[Data items]
- Opening Delimiter -
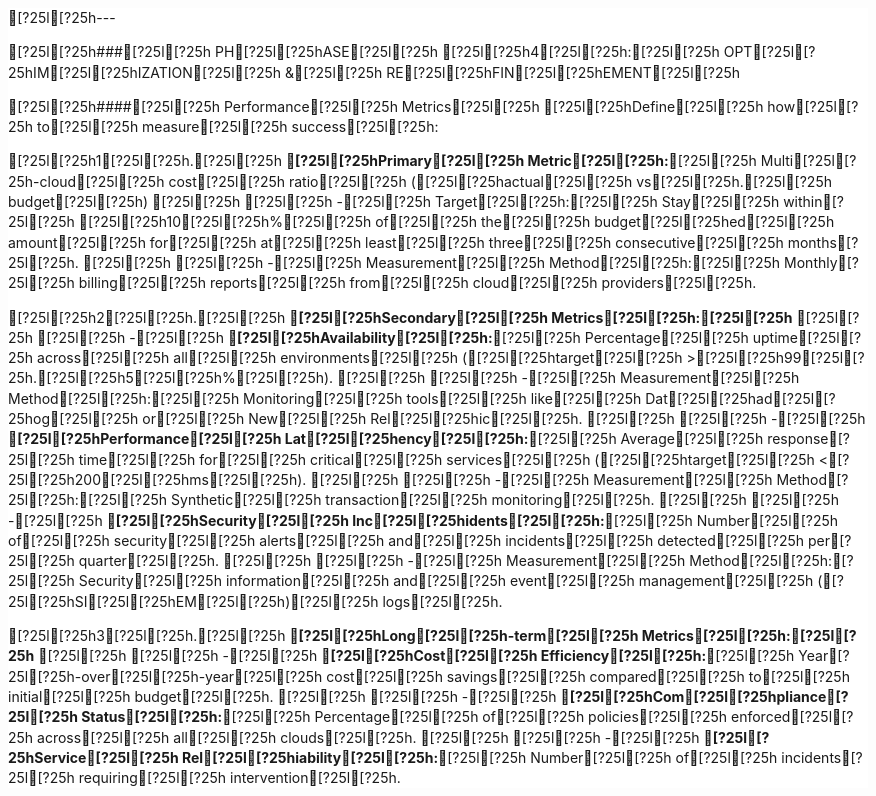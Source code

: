 [?25l[?25h---

[?25l[?25h###[?25l[?25h PH[?25l[?25hASE[?25l[?25h [?25l[?25h4[?25l[?25h:[?25l[?25h OPT[?25l[?25hIM[?25l[?25hIZATION[?25l[?25h &[?25l[?25h RE[?25l[?25hFIN[?25l[?25hEMENT[?25l[?25h

[?25l[?25h####[?25l[?25h Performance[?25l[?25h Metrics[?25l[?25h
[?25l[?25hDefine[?25l[?25h how[?25l[?25h to[?25l[?25h measure[?25l[?25h success[?25l[?25h:

[?25l[?25h1[?25l[?25h.[?25l[?25h **[?25l[?25hPrimary[?25l[?25h Metric[?25l[?25h:**[?25l[?25h Multi[?25l[?25h-cloud[?25l[?25h cost[?25l[?25h ratio[?25l[?25h ([?25l[?25hactual[?25l[?25h vs[?25l[?25h.[?25l[?25h budget[?25l[?25h)
[?25l[?25h  [?25l[?25h -[?25l[?25h Target[?25l[?25h:[?25l[?25h Stay[?25l[?25h within[?25l[?25h [?25l[?25h10[?25l[?25h%[?25l[?25h of[?25l[?25h the[?25l[?25h budget[?25l[?25hed[?25l[?25h amount[?25l[?25h for[?25l[?25h at[?25l[?25h least[?25l[?25h three[?25l[?25h consecutive[?25l[?25h months[?25l[?25h.
[?25l[?25h  [?25l[?25h -[?25l[?25h Measurement[?25l[?25h Method[?25l[?25h:[?25l[?25h Monthly[?25l[?25h billing[?25l[?25h reports[?25l[?25h from[?25l[?25h cloud[?25l[?25h providers[?25l[?25h.

[?25l[?25h2[?25l[?25h.[?25l[?25h **[?25l[?25hSecondary[?25l[?25h Metrics[?25l[?25h:[?25l[?25h**
[?25l[?25h  [?25l[?25h -[?25l[?25h **[?25l[?25hAvailability[?25l[?25h:**[?25l[?25h Percentage[?25l[?25h uptime[?25l[?25h across[?25l[?25h all[?25l[?25h environments[?25l[?25h ([?25l[?25htarget[?25l[?25h >[?25l[?25h99[?25l[?25h.[?25l[?25h5[?25l[?25h%[?25l[?25h).
[?25l[?25h    [?25l[?25h -[?25l[?25h Measurement[?25l[?25h Method[?25l[?25h:[?25l[?25h Monitoring[?25l[?25h tools[?25l[?25h like[?25l[?25h Dat[?25l[?25had[?25l[?25hog[?25l[?25h or[?25l[?25h New[?25l[?25h Rel[?25l[?25hic[?25l[?25h.
[?25l[?25h  [?25l[?25h -[?25l[?25h **[?25l[?25hPerformance[?25l[?25h Lat[?25l[?25hency[?25l[?25h:**[?25l[?25h Average[?25l[?25h response[?25l[?25h time[?25l[?25h for[?25l[?25h critical[?25l[?25h services[?25l[?25h ([?25l[?25htarget[?25l[?25h <[?25l[?25h200[?25l[?25hms[?25l[?25h).
[?25l[?25h    [?25l[?25h -[?25l[?25h Measurement[?25l[?25h Method[?25l[?25h:[?25l[?25h Synthetic[?25l[?25h transaction[?25l[?25h monitoring[?25l[?25h.
[?25l[?25h  [?25l[?25h -[?25l[?25h **[?25l[?25hSecurity[?25l[?25h Inc[?25l[?25hidents[?25l[?25h:**[?25l[?25h Number[?25l[?25h of[?25l[?25h security[?25l[?25h alerts[?25l[?25h and[?25l[?25h incidents[?25l[?25h detected[?25l[?25h per[?25l[?25h quarter[?25l[?25h.
[?25l[?25h    [?25l[?25h -[?25l[?25h Measurement[?25l[?25h Method[?25l[?25h:[?25l[?25h Security[?25l[?25h information[?25l[?25h and[?25l[?25h event[?25l[?25h management[?25l[?25h ([?25l[?25hSI[?25l[?25hEM[?25l[?25h)[?25l[?25h logs[?25l[?25h.

[?25l[?25h3[?25l[?25h.[?25l[?25h **[?25l[?25hLong[?25l[?25h-term[?25l[?25h Metrics[?25l[?25h:[?25l[?25h**
[?25l[?25h  [?25l[?25h -[?25l[?25h **[?25l[?25hCost[?25l[?25h Efficiency[?25l[?25h:**[?25l[?25h Year[?25l[?25h-over[?25l[?25h-year[?25l[?25h cost[?25l[?25h savings[?25l[?25h compared[?25l[?25h to[?25l[?25h initial[?25l[?25h budget[?25l[?25h.
[?25l[?25h  [?25l[?25h -[?25l[?25h **[?25l[?25hCom[?25l[?25hpliance[?25l[?25h Status[?25l[?25h:**[?25l[?25h Percentage[?25l[?25h of[?25l[?25h policies[?25l[?25h enforced[?25l[?25h across[?25l[?25h all[?25l[?25h clouds[?25l[?25h.
[?25l[?25h  [?25l[?25h -[?25l[?25h **[?25l[?25hService[?25l[?25h Rel[?25l[?25hiability[?25l[?25h:**[?25l[?25h Number[?25l[?25h of[?25l[?25h incidents[?25l[?25h requiring[?25l[?25h intervention[?25l[?25h.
- Closing Delimiter -
(Problem description): The records above need to be copied exactly, though not their pictures.

(Reply):
Source code

: [?25l[?25h---

[?25l[?25h###[?25l[?25h PH[?25l[?25hASE[?25l[?25h [?25l[?25h4[?25l[?25h:[?25l[?25h OPT[?25l[?25hIM[?25l[?25hIZATION[?25l[?25h &[?25l[?25h RE[?25l[?25hFIN[?25l[?25hEMENT[?25l[?25h

[?25l[?25h####[?25l[?25h Performance[?25l[?25h Metrics[?25l[?25h
[?25l[?25hDefine[?25l[?25h how[?25l[?25h to[?25l[?25h measure[?25l[?25h success[?25l[?25h:

[?25l[?25h1[?25l[?25h.[?25l[?25h **[?25l[?25hPrimary[?25l[?25h Metric[?25l[?25h:**[?25l[?25h Multi[?25l[?25h-cloud[?25l[?25h cost[?25l[?25h ratio[?25l[?25h ([?25l[?25hactual[?25l[?25h vs[?25l[?25h.[?25l[?25h budget[?25l[?25h)
[?25l[?25h  [?25l[?25h -[?25l[?25h Target[?25l[?25h:[?25l[?25h Stay[?25l[?25h within[?25l[?25h [?25l[?25h10[?25l[?25h%[?25l[?25h of[?25l[?25h the[?25l[?25h budget[?25l[?25hed[?25l[?25h amount[?25l[?25h for[?25l[?25h at[?25l[?25h least[?25l[?25h three[?25l[?25h consecutive[?25l[?25h months[?25l[?25h.
[?25l[?25h  [?25l[?25h -[?25l[?25h Measurement[?25l[?25h Method[?25l[?25h:[?25l[?25h Monthly[?25l[?25h billing[?25l[?25h reports[?25l[?25h from[?25l[?25h cloud[?25l[?25h providers[?25l[?25h.

[?25l[?25h2[?25l[?25h.[?25l[?25h **[?25l[?25hSecondary[?25l[?25h Metrics[?25l[?25h:[?25l[?25h**
[?25l[?25h  [?25l[?25h -[?25l[?25h **[?25l[?25hAvailability[?25l[?25h:**[?25l[?25h Percentage[?25l[?25h uptime[?25l[?25h across[?25l[?25h all[?25l[?25h environments[?25l[?25h ([?25l[?25htarget[?25l[?25h >[?25l[?25h99[?25l[?25h.[?25l[?25h5[?25l[?25h%[?25l[?25h).
[?25l[?25h    [?25l[?25h -[?25l[?25h Measurement[?25l[?25h Method[?25l[?25h:[?25l[?25h Monitoring[?25l[?25h tools[?25l[?25h like[?25l[?25h Dat[?25l[?25had[?25l[?25hog[?25l[?25h or[?25l[?25h New[?25l[?25h Rel[?25l[?25hic[?25l[?25h.
[?25l[?25h  [?25l[?25h -[?25l[?25h **[?25l[?25hPerformance[?25l[?25h Lat[?25l[?25hency[?25l[?25h:**[?25l[?25h Average[?25l[?25h response[?25l[?25h time[?25l[?25h for[?25l[?25h critical[?25l[?25h services[?25l[?25h ([?25l[?25htarget[?25l[?25h <[?25l[?25h200[?25l[?25hms[?25l[?25h).
[?25l[?25h    [?25l[?25h -[?25l[?25h Measurement[?25l[?25h Method[?25l[?25h:[?25l[?25h Synthetic[?25l[?25h transaction[?25l[?25h monitoring[?25l[?25h.
[?25l[?25h  [?25l[?25h -[?25l[?25h **[?25l[?25hSecurity[?25l[?25h Inc[?25l[?25hidents[?25l[?25h:**[?25l[?25h Number[?25l[?25h of[?25l[?25h security[?25l[?25h alerts[?25l[?25h and[?25l[?25h incidents[?25l[?25h detected[?25l[?25h per[?25l[?25h quarter[?25l[?25h.
[?25l[?25h    [?25l[?25h -[?25l[?25h Measurement[?25l[?25h Method[?25l[?25h:[?25l[?25h Security[?25l[?25h information[?25l[?25h and[?25l[?25h event[?25l[?25h management[?25l[?25h ([?25l[?25hSI[?25l[?25hEM[?25l[?25h)[?25l[?25h logs[?25l[?25h.

[?25l[?25h3[?25l[?25h.[?25l[?25h **[?25l[?25hLong[?25l[?25h-term[?25l[?25h Metrics[?25l[?25h:[?25l[?25h**
[?25l[?25h  [?25l[?25h -[?25l[?25h **[?25l[?25hCost[?25l[?25h Efficiency[?25l[?25h:**[?25l[?25h Year[?25l[?25h-over[?25l[?25h-year[?25l[?25h cost[?25l[?25h savings[?25l[?25h compared[?25l[?25h to[?25l[?25h initial[?25l[?25h budget[?25l[?25h.
[?25l[?25h  [?25l[?25h -[?25l[?25h **[?25l[?25hCom[?25l[?25hpliance[?25l[?25h Status[?25l[?25h:**[?25l[?25h Percentage[?25l[?25h of[?25l[?25h policies[?25l[?25h enforced[?25l[?25h across[?25l[?25h all[?25l[?25h clouds[?25l[?25h.
[?25l[?25h  [?25l[?25h -[?25l[?25h **[?25l[?25hService[?25l[?25h Rel[?25l[?25hiability[?25l[?25h:**[?25l[?25h Number[?25l[?25h of[?25l[?25h incidents[?25l[?25h requiring[?25l[?25h intervention[?25l[?25h.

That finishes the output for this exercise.